= Beginning of Section =

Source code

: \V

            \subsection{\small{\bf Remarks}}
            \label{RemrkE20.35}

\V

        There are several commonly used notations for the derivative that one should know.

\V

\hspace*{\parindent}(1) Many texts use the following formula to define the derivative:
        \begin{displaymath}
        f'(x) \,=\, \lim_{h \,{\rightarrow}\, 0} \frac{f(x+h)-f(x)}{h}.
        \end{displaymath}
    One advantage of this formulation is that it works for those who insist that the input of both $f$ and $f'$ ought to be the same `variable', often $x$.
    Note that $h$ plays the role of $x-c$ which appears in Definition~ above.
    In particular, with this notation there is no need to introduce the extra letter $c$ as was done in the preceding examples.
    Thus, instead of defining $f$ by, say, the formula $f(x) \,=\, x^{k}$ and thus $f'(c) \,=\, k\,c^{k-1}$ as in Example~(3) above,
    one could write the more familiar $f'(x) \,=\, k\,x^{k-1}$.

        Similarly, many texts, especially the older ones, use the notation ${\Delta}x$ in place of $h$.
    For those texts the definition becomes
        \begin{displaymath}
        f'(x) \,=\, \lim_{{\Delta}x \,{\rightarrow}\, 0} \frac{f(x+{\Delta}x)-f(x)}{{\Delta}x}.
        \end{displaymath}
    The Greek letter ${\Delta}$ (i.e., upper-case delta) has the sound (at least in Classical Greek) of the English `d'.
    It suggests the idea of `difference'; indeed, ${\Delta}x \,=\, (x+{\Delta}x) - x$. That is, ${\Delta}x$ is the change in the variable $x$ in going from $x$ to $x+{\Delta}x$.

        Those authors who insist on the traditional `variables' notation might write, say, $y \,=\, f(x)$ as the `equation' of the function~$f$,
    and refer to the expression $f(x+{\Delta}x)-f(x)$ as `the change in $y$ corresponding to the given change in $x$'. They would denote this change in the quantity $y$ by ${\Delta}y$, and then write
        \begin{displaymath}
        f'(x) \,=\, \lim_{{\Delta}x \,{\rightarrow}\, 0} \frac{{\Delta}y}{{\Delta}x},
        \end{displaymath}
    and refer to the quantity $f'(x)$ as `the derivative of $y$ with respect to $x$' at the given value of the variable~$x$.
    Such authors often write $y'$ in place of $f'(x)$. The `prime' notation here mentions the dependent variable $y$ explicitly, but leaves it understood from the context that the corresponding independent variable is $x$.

= End of Section =

> _What is expected_:
Look above for the line with "In particular, with" and the line with "It suggests the", and reproduce exactly those two lines plus every line between, nothing more.

> _Solved problem_:
    In particular, with this notation there is no need to introduce the extra letter $c$ as was done in the preceding examples.
    Thus, instead of defining $f$ by, say, the formula $f(x) \,=\, x^{k}$ and thus $f'(c) \,=\, k\,c^{k-1}$ as in Example~(3) above,
    one could write the more familiar $f'(x) \,=\, k\,x^{k-1}$.

        Similarly, many texts, especially the older ones, use the notation ${\Delta}x$ in place of $h$.
    For those texts the definition becomes
        \begin{displaymath}
        f'(x) \,=\, \lim_{{\Delta}x \,{\rightarrow}\, 0} \frac{f(x+{\Delta}x)-f(x)}{{\Delta}x}.
        \end{displaymath}
    The Greek letter ${\Delta}$ (i.e., upper-case delta) has the sound (at least in Classical Greek) of the English `d'.
    It suggests the idea of `difference'; indeed, ${\Delta}x \,=\, (x+{\Delta}x) - x$. That is, ${\Delta}x$ is the change in the variable $x$ in going from $x$ to $x+{\Delta}x$.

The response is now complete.